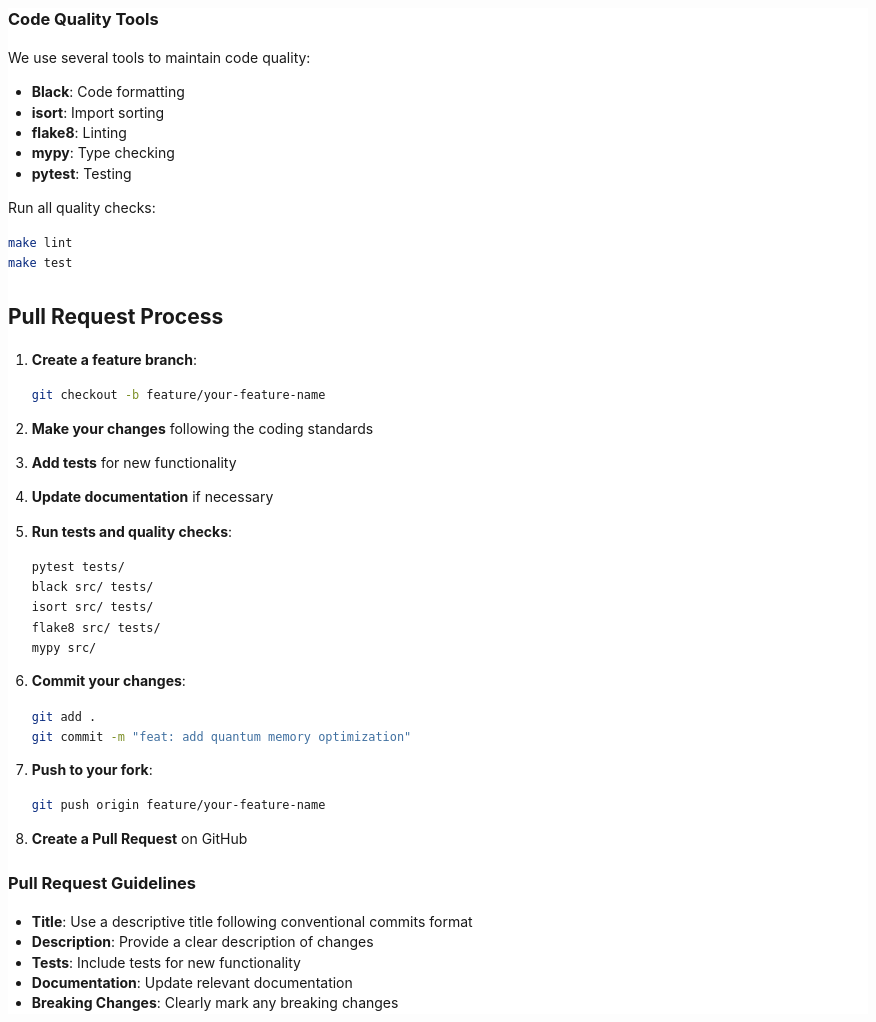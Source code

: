### Code Quality Tools

We use several tools to maintain code quality:

- **Black**: Code formatting
- **isort**: Import sorting
- **flake8**: Linting
- **mypy**: Type checking
- **pytest**: Testing

Run all quality checks:
```bash
make lint
make test
```

## Pull Request Process

1. **Create a feature branch**:
   ```bash
   git checkout -b feature/your-feature-name
   ```

2. **Make your changes** following the coding standards

3. **Add tests** for new functionality

4. **Update documentation** if necessary

5. **Run tests and quality checks**:
   ```bash
   pytest tests/
   black src/ tests/
   isort src/ tests/
   flake8 src/ tests/
   mypy src/
   ```

6. **Commit your changes**:
   ```bash
   git add .
   git commit -m "feat: add quantum memory optimization"
   ```

7. **Push to your fork**:
   ```bash
   git push origin feature/your-feature-name
   ```

8. **Create a Pull Request** on GitHub

### Pull Request Guidelines

- **Title**: Use a descriptive title following conventional commits format
- **Description**: Provide a clear description of changes
- **Tests**: Include tests for new functionality
- **Documentation**: Update relevant documentation
- **Breaking Changes**: Clearly mark any breaking changes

☆ ☆ ☆ ☆

Work to complete –
Using the entries above, give again exactly the lines from the line holding "- **pytest**: Testing" through the line holding "4. **Update documentation** if necessary". Include both end lines and nothing else.

Solution for this exercise –
- **pytest**: Testing

Run all quality checks:
```bash
make lint
make test
```

## Pull Request Process

1. **Create a feature branch**:
   ```bash
   git checkout -b feature/your-feature-name
   ```

2. **Make your changes** following the coding standards

3. **Add tests** for new functionality

4. **Update documentation** if necessary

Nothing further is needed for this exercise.